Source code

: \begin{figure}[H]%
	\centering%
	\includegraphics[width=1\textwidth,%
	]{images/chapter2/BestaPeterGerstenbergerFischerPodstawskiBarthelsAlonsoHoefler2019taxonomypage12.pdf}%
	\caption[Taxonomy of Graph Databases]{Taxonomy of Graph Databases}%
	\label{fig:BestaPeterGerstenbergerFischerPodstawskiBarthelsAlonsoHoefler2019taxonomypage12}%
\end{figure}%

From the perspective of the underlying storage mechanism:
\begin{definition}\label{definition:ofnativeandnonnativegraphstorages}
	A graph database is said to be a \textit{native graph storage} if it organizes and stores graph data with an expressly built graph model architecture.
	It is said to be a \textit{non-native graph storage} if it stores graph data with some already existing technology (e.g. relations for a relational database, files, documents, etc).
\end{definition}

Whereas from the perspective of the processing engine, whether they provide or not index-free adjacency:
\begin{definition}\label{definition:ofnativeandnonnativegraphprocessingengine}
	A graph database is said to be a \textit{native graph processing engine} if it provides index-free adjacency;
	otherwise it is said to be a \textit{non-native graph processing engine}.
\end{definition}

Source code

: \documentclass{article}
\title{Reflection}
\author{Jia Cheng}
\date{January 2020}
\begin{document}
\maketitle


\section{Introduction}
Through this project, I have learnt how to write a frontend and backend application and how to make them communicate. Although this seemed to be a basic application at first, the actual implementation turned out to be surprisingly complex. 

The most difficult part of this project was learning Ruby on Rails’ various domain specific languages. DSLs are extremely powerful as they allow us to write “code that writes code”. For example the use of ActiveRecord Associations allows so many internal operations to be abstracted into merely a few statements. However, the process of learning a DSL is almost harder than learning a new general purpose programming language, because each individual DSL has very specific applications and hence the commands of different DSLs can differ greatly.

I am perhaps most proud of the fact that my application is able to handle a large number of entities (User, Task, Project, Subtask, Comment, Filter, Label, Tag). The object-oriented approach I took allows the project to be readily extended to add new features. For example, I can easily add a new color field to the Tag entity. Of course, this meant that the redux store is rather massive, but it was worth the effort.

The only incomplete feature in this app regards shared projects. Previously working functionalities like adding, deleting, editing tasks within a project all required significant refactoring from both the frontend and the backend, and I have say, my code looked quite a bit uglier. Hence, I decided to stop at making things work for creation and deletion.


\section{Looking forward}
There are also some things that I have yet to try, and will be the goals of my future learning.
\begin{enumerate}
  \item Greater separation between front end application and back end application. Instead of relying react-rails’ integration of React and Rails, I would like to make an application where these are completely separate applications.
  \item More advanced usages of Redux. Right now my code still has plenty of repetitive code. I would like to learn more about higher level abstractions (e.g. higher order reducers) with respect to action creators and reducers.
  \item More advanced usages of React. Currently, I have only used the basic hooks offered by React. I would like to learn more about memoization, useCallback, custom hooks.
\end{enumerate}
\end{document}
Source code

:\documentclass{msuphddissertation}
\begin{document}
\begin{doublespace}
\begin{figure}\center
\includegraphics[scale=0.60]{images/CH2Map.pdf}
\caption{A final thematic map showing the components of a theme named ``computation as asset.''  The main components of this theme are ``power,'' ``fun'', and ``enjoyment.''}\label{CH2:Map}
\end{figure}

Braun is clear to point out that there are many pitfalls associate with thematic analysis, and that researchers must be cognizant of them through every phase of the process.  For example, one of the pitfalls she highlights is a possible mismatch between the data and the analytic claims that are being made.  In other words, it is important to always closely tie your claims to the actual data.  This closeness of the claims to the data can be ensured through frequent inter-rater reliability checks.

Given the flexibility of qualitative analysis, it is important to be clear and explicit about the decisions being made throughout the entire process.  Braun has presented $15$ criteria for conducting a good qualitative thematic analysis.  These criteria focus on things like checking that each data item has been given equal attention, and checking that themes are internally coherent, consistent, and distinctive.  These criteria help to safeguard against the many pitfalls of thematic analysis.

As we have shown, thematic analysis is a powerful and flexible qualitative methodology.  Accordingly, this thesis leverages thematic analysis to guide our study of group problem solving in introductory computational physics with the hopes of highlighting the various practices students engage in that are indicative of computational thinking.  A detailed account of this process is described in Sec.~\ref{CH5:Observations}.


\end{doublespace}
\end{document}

==*==

## [Work request]
The answer should consist of the lines from the one with "As we have shown, thematic" through the last line of the entries, duplicated exactly and nothing more.

## [Reply to the exercise]
As we have shown, thematic analysis is a powerful and flexible qualitative methodology.  Accordingly, this thesis leverages thematic analysis to guide our study of group problem solving in introductory computational physics with the hopes of highlighting the various practices students engage in that are indicative of computational thinking.  A detailed account of this process is described in Sec.~\ref{CH5:Observations}.


\end{doublespace}
\end{document}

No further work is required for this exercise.